September 20, 2018

Employees are allowed to take time off to deal with an emergency situation involving a dependant. A dependant is someone who relies on your employee to care for them.

This could be:

  • A spouse;
  • A partner;
  • A child;
  • Grandchild;
  • Parent;
  • Someone who relies on that person for care.

What’s an emergency situation?

  • Injury, illness or assault;
  • Having a baby;
    • If a dependant goes into labour/hospital unexpectedly, and they rely on your employee to take them to hospital. A person cannot take time off after the baby is born unless it is an emergency situation.
  • Disruption of care arrangements;
    • This could be where a childminder is suddenly unavailable, or a nursery or nursing home is unexpectedly closed
  • A child involved in an incident at school;
    • Whether it be their child is injured at school, in a fight or suspended, these would all be classed as an emergency.

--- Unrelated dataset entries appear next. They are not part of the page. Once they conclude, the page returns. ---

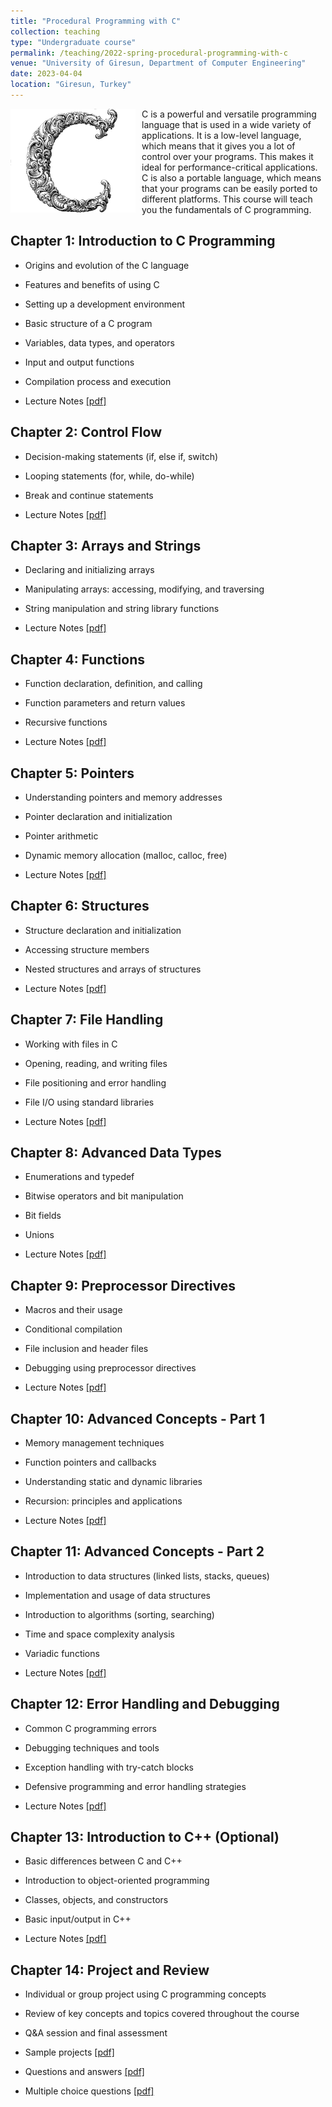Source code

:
 ```yaml
---
title: "Procedural Programming with C"
collection: teaching
type: "Undergraduate course"
permalink: /teaching/2022-spring-procedural-programming-with-c
venue: "University of Giresun, Department of Computer Engineering"
date: 2023-04-04
location: "Giresun, Turkey"
---
```


<img align="left" width="200" alt="procedural programming with c" src="/images/teaching/procedural-programming-with-c.png" style="float: left; margin-right: 10px;"> C is a powerful and versatile programming language that is used in a wide variety of applications. It is a low-level language, which means that it gives you a lot of control over your programs. This makes it ideal for performance-critical applications. C is also a portable language, which means that your programs can be easily ported to different platforms. This course will teach you the fundamentals of C programming. 

Chapter 1: Introduction to C Programming
-----

* Origins and evolution of the C language
* Features and benefits of using C
* Setting up a development environment
* Basic structure of a C program
* Variables, data types, and operators
* Input and output functions
* Compilation process and execution

* Lecture Notes <a href="http://sercankulcu.github.io/files/c/Chapter_01_Introduction_to_C_Programming.pdf">[pdf]</a>

Chapter 2: Control Flow
-----

* Decision-making statements (if, else if, switch)
* Looping statements (for, while, do-while)
* Break and continue statements

* Lecture Notes <a href="http://sercankulcu.github.io/files/c/Chapter_02_Control_Flow.pdf">[pdf]</a>

Chapter 3: Arrays and Strings
-----

* Declaring and initializing arrays
* Manipulating arrays: accessing, modifying, and traversing
* String manipulation and string library functions

* Lecture Notes <a href="http://sercankulcu.github.io/files/c/Chapter_03_Arrays_and_Strings.pdf">[pdf]</a>

Chapter 4: Functions
-----

* Function declaration, definition, and calling
* Function parameters and return values
* Recursive functions

* Lecture Notes <a href="http://sercankulcu.github.io/files/c/Chapter_04_Functions.pdf">[pdf]</a>

Chapter 5: Pointers
-----

* Understanding pointers and memory addresses
* Pointer declaration and initialization
* Pointer arithmetic
* Dynamic memory allocation (malloc, calloc, free)

* Lecture Notes <a href="http://sercankulcu.github.io/files/c/Chapter_05_Pointers.pdf">[pdf]</a>

Chapter 6: Structures
-----

* Structure declaration and initialization
* Accessing structure members
* Nested structures and arrays of structures

* Lecture Notes <a href="http://sercankulcu.github.io/files/c/Chapter_06_Structures.pdf">[pdf]</a>

Chapter 7: File Handling
-----

* Working with files in C
* Opening, reading, and writing files
* File positioning and error handling
* File I/O using standard libraries

* Lecture Notes <a href="http://sercankulcu.github.io/files/c/Chapter_07_File_Handling.pdf">[pdf]</a>

Chapter 8: Advanced Data Types
-----

* Enumerations and typedef
* Bitwise operators and bit manipulation
* Bit fields
* Unions

* Lecture Notes <a href="http://sercankulcu.github.io/files/c/Chapter_08_Advanced_Data_Types.pdf">[pdf]</a>

Chapter 9: Preprocessor Directives
-----

* Macros and their usage
* Conditional compilation
* File inclusion and header files
* Debugging using preprocessor directives

* Lecture Notes <a href="http://sercankulcu.github.io/files/c/Chapter_09_Preprocessor_Directives.pdf">[pdf]</a>

Chapter 10: Advanced Concepts - Part 1
-----

* Memory management techniques
* Function pointers and callbacks
* Understanding static and dynamic libraries
* Recursion: principles and applications

* Lecture Notes <a href="http://sercankulcu.github.io/files/c/Chapter_10_Advanced_Concepts_1.pdf">[pdf]</a>

Chapter 11: Advanced Concepts - Part 2
-----

* Introduction to data structures (linked lists, stacks, queues)
* Implementation and usage of data structures
* Introduction to algorithms (sorting, searching)
* Time and space complexity analysis
* Variadic functions

* Lecture Notes <a href="http://sercankulcu.github.io/files/c/Chapter_11_Advanced_Concepts_2.pdf">[pdf]</a>

Chapter 12: Error Handling and Debugging
-----

* Common C programming errors
* Debugging techniques and tools
* Exception handling with try-catch blocks
* Defensive programming and error handling strategies

* Lecture Notes <a href="http://sercankulcu.github.io/files/c/Chapter_12_Error_Handling_and_Debugging.pdf">[pdf]</a>

Chapter 13: Introduction to C++ (Optional)
-----

* Basic differences between C and C++
* Introduction to object-oriented programming
* Classes, objects, and constructors
* Basic input/output in C++

* Lecture Notes <a href="http://sercankulcu.github.io/files/c/Chapter_13_Introduction_to_C++.pdf">[pdf]</a>

Chapter 14: Project and Review
-----

* Individual or group project using C programming concepts
* Review of key concepts and topics covered throughout the course
* Q&A session and final assessment

* Sample projects <a href="http://sercankulcu.github.io/files/c/Chapter_14_Sample_Projects.pdf">[pdf]</a>
* Questions and answers <a href="http://sercankulcu.github.io/files/c/Chapter_14_Questions_and_Answers.pdf">[pdf]</a>
* Multiple choice questions <a href="http://sercankulcu.github.io/files/c/Chapter_14_Multiple_Choice_Questions.pdf">[pdf]</a>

Situations that would not be classed as an emergency would be:

  • Planned medical appointments;
  • The illness or injury of a pet;
  • Personal crises, such as the breakdown of a relationship.

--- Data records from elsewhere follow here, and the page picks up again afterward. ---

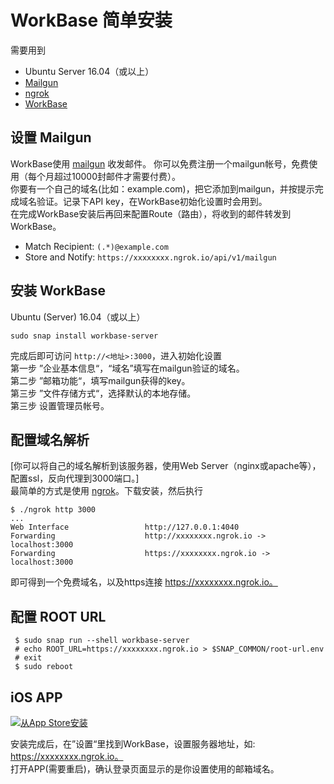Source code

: # WorkBase 简单安装

需要用到
- Ubuntu Server 16.04（或以上）
- [Mailgun](https://mailgun.com)
- [ngrok](https://ngrok.com)
- [WorkBase](https://snapcraft.io/workbase-server)

## 设置 Mailgun

WorkBase使用 [mailgun](https://mailgun.com) 收发邮件。 你可以免费注册一个mailgun帐号，免费使用（每个月超过10000封邮件才需要付费）。  
你要有一个自己的域名(比如：example.com)，把它添加到mailgun，并按提示完成域名验证。记录下API key，在WorkBase初始化设置时会用到。  
在完成WorkBase安装后再回来配置Route（路由），将收到的邮件转发到 WorkBase。
- Match Recipient: `(.*)@example.com`
- Store and Notify: `https://xxxxxxxx.ngrok.io/api/v1/mailgun`

## 安装 WorkBase

Ubuntu (Server) 16.04（或以上）
```
sudo snap install workbase-server
```
完成后即可访问 `http://<地址>:3000`，进入初始化设置  
第一步 ”企业基本信息“，“域名”填写在mailgun验证的域名。  
第二步 ”邮箱功能“，填写mailgun获得的key。  
第三步 ”文件存储方式“，选择默认的本地存储。  
第三步 设置管理员帐号。

## 配置域名解析

[你可以将自己的域名解析到该服务器，使用Web Server（nginx或apache等），配置ssl，反向代理到3000端口。]  
最简单的方式是使用 [ngrok](https://ngrok.com)。下载安装，然后执行
```
$ ./ngrok http 3000
...
Web Interface                 http://127.0.0.1:4040
Forwarding                    http://xxxxxxxx.ngrok.io -> localhost:3000         
Forwarding                    https://xxxxxxxx.ngrok.io -> localhost:3000 
```
即可得到一个免费域名，以及https连接 https://xxxxxxxx.ngrok.io。

## 配置 ROOT URL

```
 $ sudo snap run --shell workbase-server
 # echo ROOT_URL=https://xxxxxxxx.ngrok.io > $SNAP_COMMON/root-url.env
 # exit
 $ sudo reboot
```

## iOS APP

[![从App Store安装](https://user-images.githubusercontent.com/551004/29770691-a2082ff4-8bc6-11e7-89a6-964cd405ea8e.png)](https://itunes.apple.com/app/workbase/id1447713624)

安装完成后，在”设置“里找到WorkBase，设置服务器地址，如: https://xxxxxxxx.ngrok.io。  
打开APP(需要重启)，确认登录页面显示的是你设置使用的邮箱域名。

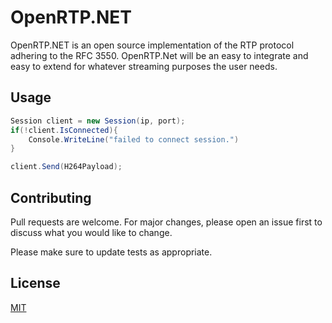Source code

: # OpenRTP.NET
OpenRTP.NET is an open source implementation of the RTP protocol adhering to the RFC 3550. OpenRTP.Net will be an easy to integrate and easy to extend for whatever streaming purposes the user needs.


## Usage

```C#
Session client = new Session(ip, port);
if(!client.IsConnected){
    Console.WriteLine("failed to connect session.")
}

client.Send(H264Payload);
```

## Contributing
Pull requests are welcome. For major changes, please open an issue first to discuss what you would like to change.

Please make sure to update tests as appropriate.



## License
[MIT](https://choosealicense.com/licenses/mit/)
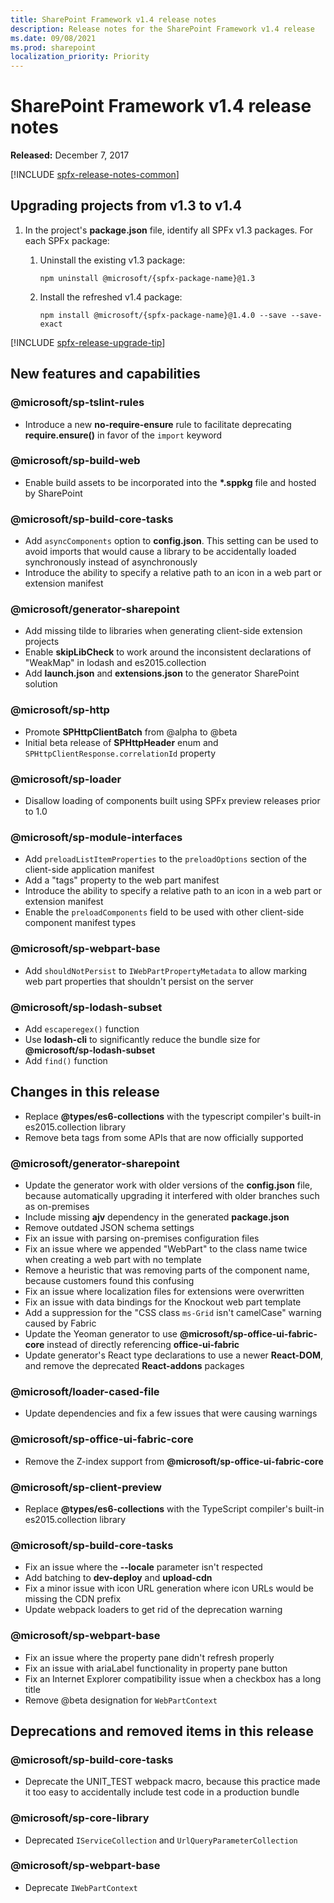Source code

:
 ```yaml
---
title: SharePoint Framework v1.4 release notes
description: Release notes for the SharePoint Framework v1.4 release
ms.date: 09/08/2021
ms.prod: sharepoint
localization_priority: Priority
---
```

# SharePoint Framework v1.4 release notes

**Released:** December 7, 2017

[!INCLUDE [spfx-release-notes-common](../../includes/snippets/spfx-release-notes-common.md)]

## Upgrading projects from v1.3 to v1.4

1. In the project's **package.json** file, identify all SPFx v1.3 packages. For each SPFx package:
    1. Uninstall the existing v1.3 package:

        ```console
        npm uninstall @microsoft/{spfx-package-name}@1.3
        ```

    1. Install the refreshed v1.4 package:

        ```console
        npm install @microsoft/{spfx-package-name}@1.4.0 --save --save-exact
        ```

[!INCLUDE [spfx-release-upgrade-tip](../../includes/snippets/spfx-release-upgrade-tip.md)]

## New features and capabilities

### @microsoft/sp-tslint-rules

- Introduce a new **no-require-ensure** rule to facilitate deprecating **require.ensure()** in favor of the `import` keyword

### @microsoft/sp-build-web

- Enable build assets to be incorporated into the **\*.sppkg** file and hosted by SharePoint

### @microsoft/sp-build-core-tasks

- Add `asyncComponents` option to **config.json**. This setting can be used to avoid imports that would cause a library to be accidentally loaded synchronously instead of asynchronously
- Introduce the ability to specify a relative path to an icon in a web part or extension manifest

### @microsoft/generator-sharepoint

- Add missing tilde to libraries when generating client-side extension projects
- Enable **skipLibCheck** to work around the inconsistent declarations of "WeakMap" in lodash and es2015.collection
- Add **launch.json** and **extensions.json** to the generator SharePoint solution

### @microsoft/sp-http

- Promote **SPHttpClientBatch** from @alpha to @beta
- Initial beta release of **SPHttpHeader** enum and `SPHttpClientResponse.correlationId` property

### @microsoft/sp-loader

- Disallow loading of components built using SPFx preview releases prior to 1.0

### @microsoft/sp-module-interfaces

- Add `preloadListItemProperties` to the `preloadOptions` section of the client-side application manifest
- Add a "tags" property to the web part manifest
- Introduce the ability to specify a relative path to an icon in a web part or extension manifest
- Enable the `preloadComponents` field to be used with other client-side component manifest types 

### @microsoft/sp-webpart-base

- Add `shouldNotPersist` to `IWebPartPropertyMetadata` to allow marking web part properties that shouldn't persist on the server

### @microsoft/sp-lodash-subset

- Add `escaperegex()` function
- Use **lodash-cli** to significantly reduce the bundle size for **\@microsoft/sp-lodash-subset**
- Add `find()` function

## Changes in this release

- Replace **\@types/es6-collections** with the typescript compiler's built-in es2015.collection library
- Remove beta tags from some APIs that are now officially supported

### @microsoft/generator-sharepoint

- Update the generator work with older versions of the **config.json** file, because automatically upgrading it interfered with older branches such as on-premises
- Include missing **ajv** dependency in the generated **package.json**
- Remove outdated JSON schema settings
- Fix an issue with parsing on-premises configuration files
- Fix an issue where we appended "WebPart" to the class name twice when creating a web part with no template
- Remove a heuristic that was removing parts of the component name, because customers found this confusing
- Fix an issue where localization files for extensions were overwritten
- Fix an issue with data bindings for the Knockout web part template
- Add a suppression for the "CSS class `ms-Grid` isn't camelCase" warning caused by Fabric
- Update the Yeoman generator to use **\@microsoft/sp-office-ui-fabric-core** instead of directly referencing **office-ui-fabric**
- Update generator's React type declarations to use a newer **React-DOM**, and remove the deprecated **React-addons** packages

### @microsoft/loader-cased-file

- Update dependencies and fix a few issues that were causing warnings

### @microsoft/sp-office-ui-fabric-core

- Remove the Z-index support from **\@microsoft/sp-office-ui-fabric-core**

### @microsoft/sp-client-preview

- Replace **\@types/es6-collections** with the TypeScript compiler's built-in es2015.collection library

### @microsoft/sp-build-core-tasks

- Fix an issue where the **--locale** parameter isn't respected
- Add batching to **dev-deploy** and **upload-cdn**
- Fix a minor issue with icon URL generation where icon URLs would be missing the CDN prefix
- Update webpack loaders to get rid of the deprecation warning

### @microsoft/sp-webpart-base

- Fix an issue where the property pane didn't refresh properly
- Fix an issue with ariaLabel functionality in property pane button
- Fix an Internet Explorer compatibility issue when a checkbox has a long title
- Remove @beta designation for `WebPartContext`

## Deprecations and removed items in this release

### @microsoft/sp-build-core-tasks

- Deprecate the UNIT_TEST webpack macro, because this practice made it too easy to accidentally include test code in a production bundle

### @microsoft/sp-core-library

- Deprecated `IServiceCollection` and `UrlQueryParameterCollection`

### @microsoft/sp-webpart-base

- Deprecate `IWebPartContext`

How much time off can an employee take?

There is no set limit on how much time an employee can take to look after a dependent in an emergency situation; it is very much dependant on the circumstances of the situation. An employee should let you know as soon as it is reasonable to do so how much time they anticipate they will take so you can agree. Employees are not entitled to take time off if they were aware of the situation beforehand, such as a pre-booked medical appointment.

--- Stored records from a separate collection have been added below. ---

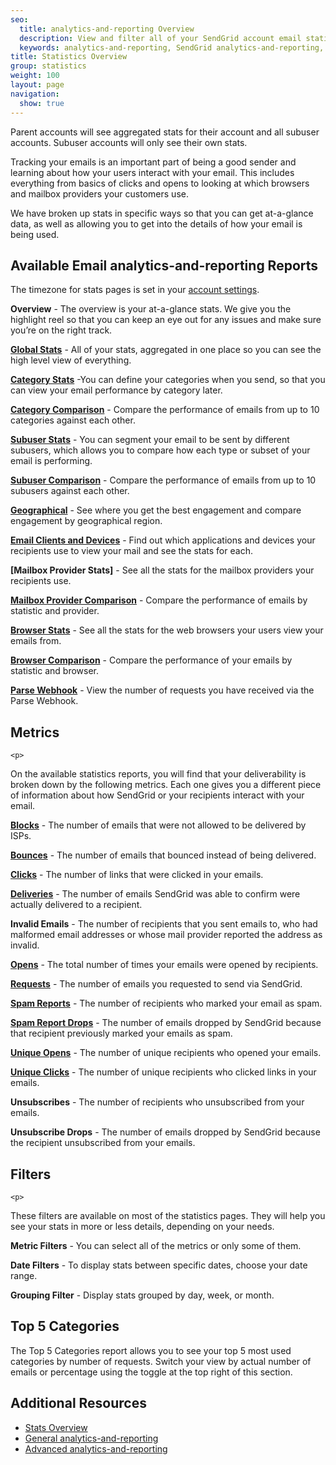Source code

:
 ```yaml
---
seo:
  title: analytics-and-reporting Overview
  description: View and filter all of your SendGrid account email statistics.
  keywords: analytics-and-reporting, SendGrid analytics-and-reporting, analytics-and-reporting Overview, analytics-and-reporting UI
title: Statistics Overview
group: statistics
weight: 100
layout: page
navigation:
  show: true
---
```


<call-out>

Parent accounts will see aggregated stats for their account and all subuser accounts. Subuser accounts will only see their own stats.

</call-out>

<p>
Tracking your emails is an important part of being a good sender and learning about how your users interact with your email. This includes everything from basics of clicks and opens to looking at which browsers and mailbox providers your customers use.
</p>
<p>
We have broken up stats in specific ways so that you can get at-a-glance data, as well as allowing you to get into the details of how your email is being used.
</p>

## 	Available Email analytics-and-reporting Reports
 	
<call-out>

The timezone for stats pages is set in your [account settings]({{root_url}}/help-support/account-and-settings/account/).

</call-out>

**Overview** - The overview is your at-a-glance stats. We give you the highlight reel so that you can keep an eye out for any issues and make sure you’re on the right track.

**[Global Stats]({{root_url}}/help-support/analytics-and-reporting/global/)** - All of your stats, aggregated in one place so you can see the high level view of everything.

**[Category Stats]({{root_url}}/help-support/analytics-and-reporting/categories/)** -You can define your categories when you send, so that you can view your email performance by category later.

**[Category Comparison]({{root_url}}/help-support/analytics-and-reporting/category-comparison/)** - Compare the performance of emails from up to 10 categories against each other.

**[Subuser Stats]({{root_url}}/help-support/analytics-and-reporting/subuser/)** - You can segment your email to be sent by different subusers, which allows you to compare how each type or subset of your email is performing.

**[Subuser Comparison]({{root_url}}/help-support/analytics-and-reporting/subuser-comparison/)**  - Compare the performance of emails from up to 10 subusers against each other.

**[Geographical]({{root_url}}/help-support/analytics-and-reporting/geographic/)** - See where you get the best engagement and compare engagement by geographical region.

**[Email Clients and Devices]({{root_url}}/help-support/analytics-and-reporting/device/)** - Find out which applications and devices your recipients use to view your mail and see the stats for each.

**[Mailbox Provider Stats]** - See all the stats for the mailbox providers your recipients use.

**[Mailbox Provider Comparison]({{root_url}}/help-support/analytics-and-reporting/mailbox-provider-comparison/)** - Compare the performance of emails by statistic and provider.

**[Browser Stats]({{root_url}}/help-support/analytics-and-reporting/browser/)** - See all the stats for the web browsers your users view your emails from.

**[Browser Comparison]({{root_url}}/help-support/analytics-and-reporting/browser-comparison/)** - Compare the performance of your emails by statistic and browser.

**[Parse Webhook]({{root_url}}/help-support/analytics-and-reporting/inbound-parse/)** - View the number of requests you have received via the Parse Webhook.


## 	Metrics
 	<p>
On the available statistics reports, you will find that your deliverability is broken down by the following metrics. Each one gives you a different piece of information about how SendGrid or your recipients interact with your email.
</p>
<p>
<strong><a href="{{root_url}}/glossary/blocks/">Blocks</a></strong> - The number of emails that were not allowed to be delivered by ISPs.
</p><p>
  <strong><a href="{{root_url}}/glossary/bounces/">Bounces</a></strong> - The number of emails that bounced instead of being delivered.
</p><p>
  <strong><a href="{{root_url}}/glossary/clicks/">Clicks</a></strong> - The number of links that were clicked in your emails.
</p><p>
  <strong><a href="{{root_url}}/glossary/deliveries/">Deliveries</a></strong> - The number of emails SendGrid was able to confirm were actually delivered to a recipient.
</p><p>
  <strong>Invalid Emails</strong> - The number of recipients that you sent emails to, who had malformed email addresses or whose mail provider reported the address as invalid.
</p><p>
  <strong><a href="{{root_url}}/glossary/opens/">Opens</a></strong> - The total number of times your emails were opened by recipients.
</p><p>
  <strong><a href="{{root_url}}/glossary/request/">Requests</a></strong> - The number of emails you requested to send via SendGrid.
</p><p>
  <strong><a href="{{root_url}}/glossary/spam-reports/">Spam Reports</a></strong> - The number of recipients who marked your email as spam.
</p><p>
  <strong><a href="{{root_url}}/glossary/spam-reports/">Spam Report Drops</a></strong> - The number of emails dropped by SendGrid because that recipient previously marked your emails as spam.
</p><p>
  <strong><a href="{{root_url}}/glossary/opens/">Unique Opens</a></strong> - The number of unique recipients who opened your emails.
</p><p>
  <strong><a href="{{root_url}}/glossary/clicks/">Unique Clicks</a></strong> - The number of unique recipients who clicked links in your emails.
</p><p>
  <strong>Unsubscribes</strong> - The number of recipients who unsubscribed from your emails.
</p><p>
  <strong>Unsubscribe Drops</strong> - The number of emails dropped by SendGrid because the recipient unsubscribed from your emails.
</p>

## Filters
 	<p>
These filters are available on most of the statistics pages. They will help you see your stats in more or less details, depending on your needs.
</p>

<p>
  <strong>Metric Filters</strong> - You can select all of the metrics or only some of them.
</p><p>
  <strong>Date Filters</strong> - To display stats between specific dates, choose your date range.
</p><p>
  <strong>Grouping Filter</strong> - Display stats grouped by day, week, or month.
</p>

## 	Top 5 Categories
 	
<p>
  The Top 5 Categories report allows you to see your top 5 most used categories by number of requests. Switch your view by actual number of emails or percentage using the toggle at the top right of this section.
</p>

## 	Additional Resources
 	
<ul>
  <li><a href="https://sendgrid.com/docs/API_Reference/Web_API_v3/Stats/index/" target="_blank">Stats Overview</a></li>
  <li><a href="https://sendgrid.com/docs/API_Reference/Web_API/Statistics/index/" target="_blank">General analytics-and-reporting</a></li>
  <li><a href="https://sendgrid.com/docs/API_Reference/Web_API/Statistics/statistics_advanced/" target="_blank">Advanced analytics-and-reporting</a></li>
</ul>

Time off to look after dependants is designed for genuine, unforeseen, emergency situations only. Employees cannot take off long periods of time to look after a dependent.

Are employees paid for the time off?

There is no legal right to be paid for time off for looking after dependants. However, some companies may provide for payment in their terms and conditions in the employee’s contract. It is best practice to always refer to the individual’s contract to determine whether or not they should be paid.

What to do as an employer

You cannot:

  • Treat an employee unfairly for taking time off to look after a dependant;
  • Dismiss an employee or consider them for redundancy based on the fact they have taken time off;
  • Refuse to give an employee reasonable time off.

If you have any reason to doubt the genuineness of the request for time off to look after a dependant, this would be considered misconduct, therefore the correct disciplinary procedure should be followed.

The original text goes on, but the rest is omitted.